How do you set bzip2 block size when using tar?

I am using tar to backup a linux server to tape. I am using the -j option to compress the file with bzip2, however I can't see a way to adjust the block size options for bzip2 from tar. The default block size is 900,000 bytes which gives the best compression but is the slowest. I am not that bothered about the compression ratio, so am looking to make bzip2 run faster with a smaller block size.


Solution 1:

export BZIP=--fast
tar cjf foo.tar.bz2 foo

Or pipe the output of tar to bzip2.

Though you should note from the bzip2 man page:

    -1 (or --fast) to -9 (or --best)
              Set  the  block size to 100 k, 200 k ..  900 k when compressing.
              Has no effect when decompressing.  See MEMORY MANAGEMENT  below.
              The --fast and --best aliases are primarily for GNU gzip compat-
              ibility.  In particular, --fast  doesn't  make  things  signifi-
              cantly faster.  And --best merely selects the default behaviour.

Solution 2:

tar -cjf dir.tar.bz2 --options bzip2:compression-level=9 path/to/dir/

Solution 3:

bzip2 block sizes

bzip2 has some block size options. From the manual page bzip2(1):

-1 (or --fast) to -9 (or --best)
       Set the block size to 100 k, 200 k ..  900 k when compressing.
       Has no effect when decompressing. See MEMORY MANAGEMENT below.
       The --fast and --best aliases are primarily for GNU gzip
       compatibility. In particular, --fast doesn't make things
       significantly faster. And --best merely selects the default
       behaviour.

As you want faster compression with less regards to compression ratio, using bzip2, you seem to want the -1 (or --fast) option.

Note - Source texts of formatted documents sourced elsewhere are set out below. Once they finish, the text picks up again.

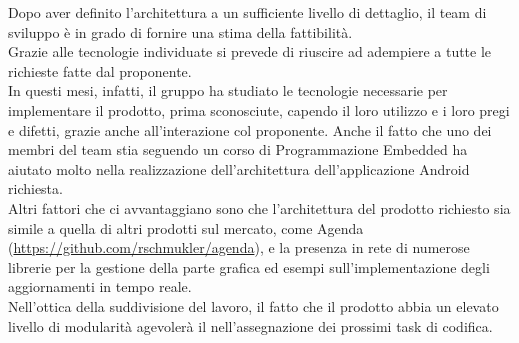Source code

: Dopo aver definito l'architettura a un sufficiente livello di dettaglio, il team di sviluppo è in grado di fornire una stima della fattibilità.\\
Grazie alle tecnologie individuate si prevede di riuscire ad adempiere a tutte le richieste fatte dal proponente.\\
In questi mesi, infatti, il gruppo ha studiato le tecnologie necessarie per implementare il prodotto, prima sconosciute, capendo il loro utilizzo e i loro pregi e difetti, grazie anche all'interazione col proponente. Anche il fatto che uno dei membri del team stia seguendo un corso di Programmazione Embedded ha aiutato molto nella realizzazione dell'architettura dell'applicazione Android richiesta. \\
Altri fattori che ci avvantaggiano sono che l'architettura del prodotto richiesto sia simile a quella di altri prodotti sul mercato, come Agenda (\url{https://github.com/rschmukler/agenda}), e la presenza in rete di numerose librerie per la gestione della parte grafica ed esempi sull'implementazione degli aggiornamenti in tempo reale.\\
Nell'ottica della suddivisione del lavoro, il fatto che il prodotto abbia un elevato livello di modularità agevolerà il  nell'assegnazione dei prossimi task di codifica.\\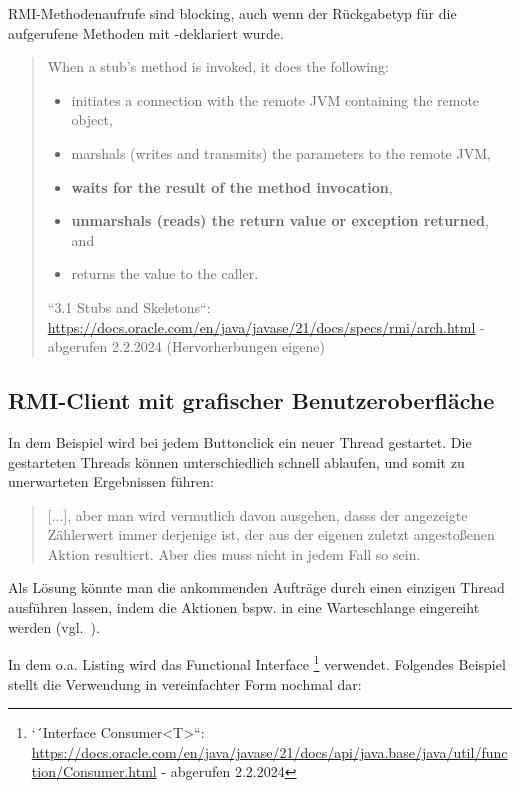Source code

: \begin{tcolorbox}
    RMI-Methodenaufrufe sind blocking, auch wenn der Rückgabetyp für die aufgerufene Methoden mit -deklariert wurde.\\

    \blockquote[{``3.1 Stubs and Skeletons``: \url{https://docs.oracle.com/en/java/javase/21/docs/specs/rmi/arch.html} - abgerufen 2.2.2024 (Hervorherbungen eigene)}]{
        When a stub's method is invoked, it does the following:
        \begin{itemize}
            \item initiates a connection with the remote JVM containing the remote object,
            \item marshals (writes and transmits) the parameters to the remote JVM,
            \item \textbf{waits for the result of the method invocation},
            \item \textbf{unmarshals (reads) the return value or exception returned}, and
            \item returns the value to the caller.
        \end{itemize}

    }
\end{tcolorbox}

\subsection{RMI-Client mit grafischer Benutzeroberfläche}

In dem Beispiel \cite[320, Listing 6.5]{Oec22} wird bei jedem Buttonclick ein neuer Thread gestartet.
Die gestarteten Threads können unterschiedlich schnell ablaufen, und somit zu unerwarteten Ergebnissen führen:

\blockquote[{\cite[323]{Oec22}}]{
[...], aber man wird vermutlich davon ausgehen, dasss der angezeigte Zählerwert immer derjenige ist, der aus der eigenen zuletzt angestoßenen Aktion resultiert.
    Aber dies muss nicht in jedem Fall so sein.
}

Als Lösung könnte man die ankommenden Aufträge durch einen einzigen Thread ausführen lassen, indem die Aktionen {bspw.} in eine Warteschlange eingereiht werden (vgl.~\cite[323]{Oec22}).

\newpage
In dem o.a. Listing wird das Functional Interface \footnote{
`´Interface Consumer<T>``: \url{https://docs.oracle.com/en/java/javase/21/docs/api/java.base/java/util/function/Consumer.html} - abgerufen 2.2.2024
} verwendet.
Folgendes Beispiel stellt die Verwendung in vereinfachter Form nochmal dar:


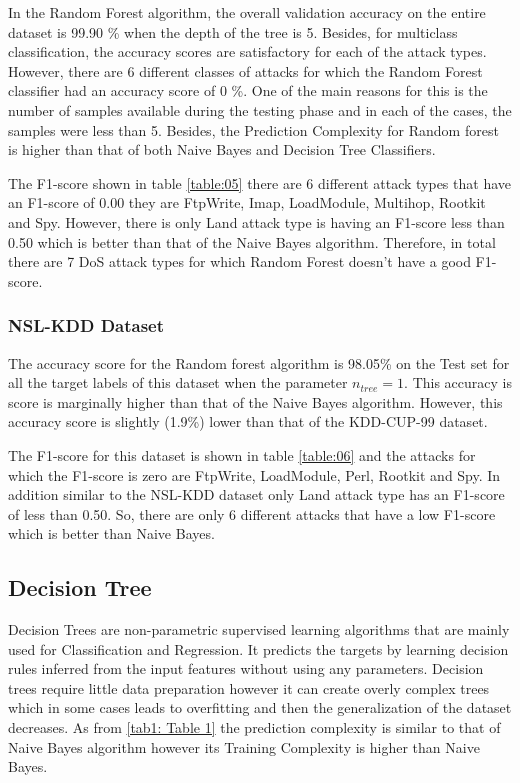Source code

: \documentclass[conference]{IEEEtran}
\begin{document}
In the Random Forest algorithm, the overall validation accuracy on the entire dataset is 99.90 \% when the depth of the tree is 5. Besides, for multiclass classification, the accuracy scores are satisfactory for each of the attack types. However, there are 6 different classes of attacks for which the Random Forest classifier had an accuracy score of 0 \%. One of the main reasons for this is the number of samples available during the testing phase and in each of the cases, the samples were less than 5. Besides, the Prediction Complexity for Random forest is higher than that of both Naive Bayes and Decision Tree Classifiers. 

The F1-score shown in table \ref{table:05} there are 6 different attack types that have an F1-score of 0.00 they are FtpWrite, Imap, LoadModule, Multihop, Rootkit and Spy. However, there is only Land attack type is having an F1-score less than 0.50 which is better than that of the Naive Bayes algorithm. Therefore, in total there are 7 DoS attack types for which Random Forest doesn't have a good F1-score.  

\subsubsection{NSL-KDD Dataset}

The accuracy score for the Random forest algorithm is 98.05\% on the Test set for all the target labels of this dataset when the parameter $n_{tree} = 1$. This accuracy is score is marginally higher than that of the Naive Bayes algorithm. However, this accuracy score is slightly (1.9\%) lower than that of the KDD-CUP-99 dataset.  

The F1-score for this dataset is shown in table \ref{table:06} and the attacks for which the F1-score is zero are FtpWrite, LoadModule, Perl, Rootkit and Spy. In addition similar to the NSL-KDD dataset only Land attack type has an F1-score of less than 0.50. So, there are only 6 different attacks that have a low F1-score which is better than Naive Bayes.

\subsection{Decision Tree}
Decision Trees \cite{CART} are non-parametric supervised learning algorithms that are mainly used for Classification and Regression. It predicts the targets by learning decision rules inferred from the input features without using any parameters. Decision trees require little data preparation however it can create overly complex trees which in some cases leads to overfitting and then the generalization of the dataset decreases. As from \ref{tab1: Table 1} the prediction complexity is similar to that of Naive Bayes algorithm \cite{NB} however its Training Complexity is higher than Naive Bayes.   
\end{document}
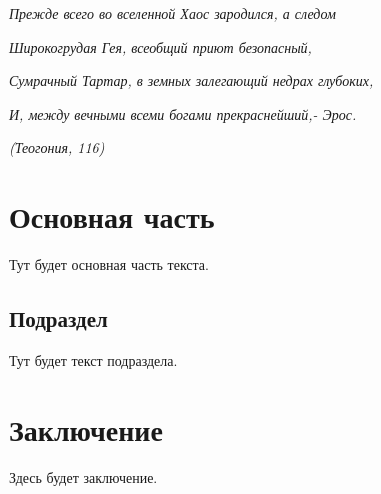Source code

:     \textit{Прежде всего во вселенной Хаос зародился, а следом }
    \par \textit{Широкогрудая Гея, всеобщий приют безопасный,} 
    \par \textit{Сумрачный Тартар, в земных залегающий недрах глубоких, }
    \par \textit{И, между вечными всеми богами прекраснейший,- Эрос. }
    \par \textit{ (Теогония, 116)}
     
    
	\section{Основная часть}
	Тут будет основная часть текста.
	\clearpage
	\subsection{Подраздел}
	Тут будет текст подраздела.
	\clearpage
	\section{Заключение}
	Здесь будет заключение.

Setting bzip2 block size when using tar

You can set bzip2 block size when using tar in a couple of ways.

The UNlX way

My favorite way, the UNlX way, is one where you use every tool independently, and combine them through pipes.

$ tar --create [FILE...] | bzip2 -1 > [ARCHIVE].tar.bz2

You can read that as "create .tar with tar -> bzip it with bzip2 -> write it to [ARCHIVE].tar.bz2".

Environment variable

It is also possible to set bzip2 options through the environment variable BZIP2. From the manual page bzip2(1):

bzip2 will read arguments from the environment variables BZIP2 and BZIP,
in that order, and will process them before any arguments read from the
command line. This gives a convenient way to supply default arguments.

So to use that with tar, you could for example do:

$ BZIP2=-1 tar --create --bzip2 --file [ARCHIVE].tar.bz2 [FILE...]

Faster alternatives

bzip2 uses a slow compression algorithm. If you are concerned about speed, you could investigate alternative algorithms, such as those used by gzip or lzop. Here is a nice article comparing compression tools: https://aliver.wordpress.com/2010/06/22/huge-unix-file-compresser-shootout-with-tons-of-datagraphs/

Solution 4:

Send the tar output to stdout and then pipe it through bzip2 separately:

% tar cvf - _file_ | bzip2 _opts_ > output.tar.bz2